Saskatchewan’s newest chief coroner is getting ready to implement recommendations that he came up with before taking over the role.
Clive Weighill led a review of the coroner’s office and brought forward 44 recommendations for improvements.
Weighill had spent years as Regina’s deputy police chief and in Saskatoon as the police chief. In August, Weighill was given the role as chief coroner.
His new role will make him responsible for ensuring Saskatchewan’s system is on-par with other provinces and to provide leadership.
He joined Gormley to talk about how he plans on bringing in the recommendations he had made.
“We’re just prioritizing those now and putting them forward to the minister to see what we can move forward with immediately,” Weighill said.
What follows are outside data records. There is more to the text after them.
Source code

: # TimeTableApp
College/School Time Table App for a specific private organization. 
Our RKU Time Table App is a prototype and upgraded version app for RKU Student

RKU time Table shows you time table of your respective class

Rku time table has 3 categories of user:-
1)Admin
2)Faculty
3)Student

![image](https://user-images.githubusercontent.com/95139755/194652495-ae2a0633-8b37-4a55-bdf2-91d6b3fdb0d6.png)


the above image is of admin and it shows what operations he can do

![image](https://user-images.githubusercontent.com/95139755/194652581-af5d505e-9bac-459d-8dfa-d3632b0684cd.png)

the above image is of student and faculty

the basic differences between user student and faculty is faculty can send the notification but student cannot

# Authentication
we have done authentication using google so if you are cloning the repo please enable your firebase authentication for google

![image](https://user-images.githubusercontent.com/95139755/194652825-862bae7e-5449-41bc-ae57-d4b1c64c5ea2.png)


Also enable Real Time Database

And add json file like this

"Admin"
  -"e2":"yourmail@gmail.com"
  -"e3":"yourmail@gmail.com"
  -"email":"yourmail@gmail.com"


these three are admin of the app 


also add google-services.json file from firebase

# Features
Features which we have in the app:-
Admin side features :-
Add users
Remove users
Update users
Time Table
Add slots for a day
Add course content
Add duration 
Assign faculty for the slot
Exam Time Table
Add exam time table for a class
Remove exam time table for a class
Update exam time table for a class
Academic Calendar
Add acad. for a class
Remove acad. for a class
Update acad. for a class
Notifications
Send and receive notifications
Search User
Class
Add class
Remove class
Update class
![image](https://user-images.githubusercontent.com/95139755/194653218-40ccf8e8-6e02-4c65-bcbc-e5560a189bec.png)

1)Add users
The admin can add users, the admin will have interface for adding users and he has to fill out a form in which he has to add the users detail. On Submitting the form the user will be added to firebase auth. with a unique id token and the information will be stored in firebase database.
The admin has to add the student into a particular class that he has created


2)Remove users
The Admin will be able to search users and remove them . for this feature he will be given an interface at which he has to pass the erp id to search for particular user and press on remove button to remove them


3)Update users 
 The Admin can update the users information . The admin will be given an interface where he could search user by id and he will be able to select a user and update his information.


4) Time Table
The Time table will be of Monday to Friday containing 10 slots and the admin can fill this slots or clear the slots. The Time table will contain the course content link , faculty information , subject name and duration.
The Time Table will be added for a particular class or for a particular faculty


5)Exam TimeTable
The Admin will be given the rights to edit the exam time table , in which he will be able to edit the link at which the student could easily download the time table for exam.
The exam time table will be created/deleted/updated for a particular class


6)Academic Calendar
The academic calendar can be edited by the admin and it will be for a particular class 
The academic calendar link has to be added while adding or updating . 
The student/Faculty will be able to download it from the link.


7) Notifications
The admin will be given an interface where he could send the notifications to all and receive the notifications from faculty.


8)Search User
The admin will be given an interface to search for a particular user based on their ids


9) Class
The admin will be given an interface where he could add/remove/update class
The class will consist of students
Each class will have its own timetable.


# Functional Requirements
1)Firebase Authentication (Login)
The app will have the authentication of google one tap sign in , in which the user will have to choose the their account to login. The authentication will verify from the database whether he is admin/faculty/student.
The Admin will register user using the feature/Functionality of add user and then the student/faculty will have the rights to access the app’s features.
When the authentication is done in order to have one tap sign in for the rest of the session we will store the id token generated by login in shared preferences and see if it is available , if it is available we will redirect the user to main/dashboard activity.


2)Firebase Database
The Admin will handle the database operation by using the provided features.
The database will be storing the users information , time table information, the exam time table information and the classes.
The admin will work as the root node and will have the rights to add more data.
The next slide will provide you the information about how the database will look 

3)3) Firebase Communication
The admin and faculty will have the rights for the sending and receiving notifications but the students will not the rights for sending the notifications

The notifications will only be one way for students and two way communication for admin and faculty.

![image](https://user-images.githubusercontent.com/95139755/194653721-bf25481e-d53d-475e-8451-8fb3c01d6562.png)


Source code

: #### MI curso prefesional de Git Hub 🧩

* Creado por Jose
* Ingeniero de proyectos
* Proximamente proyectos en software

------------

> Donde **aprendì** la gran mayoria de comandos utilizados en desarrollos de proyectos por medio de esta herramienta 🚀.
He added about half of the recommendations will need to be considered in the upcoming budget, but the other half don’t require financial components.
“Those should be some of the ones that we should hit on without costing the province any money.”
Some of those include changing things in the coroner’s act and how internal meetings are run. Weighill said most of the changes are meant to give the office more capacity to do things like fulfill the mandate for the mass casualty plan and continue to train community coroners.
He said there are about 85 community coroners in the province.
Weighill noted there has been a lot of effort put into the coroner’s system, but with tight budgets recent year, the office has been lagging behind.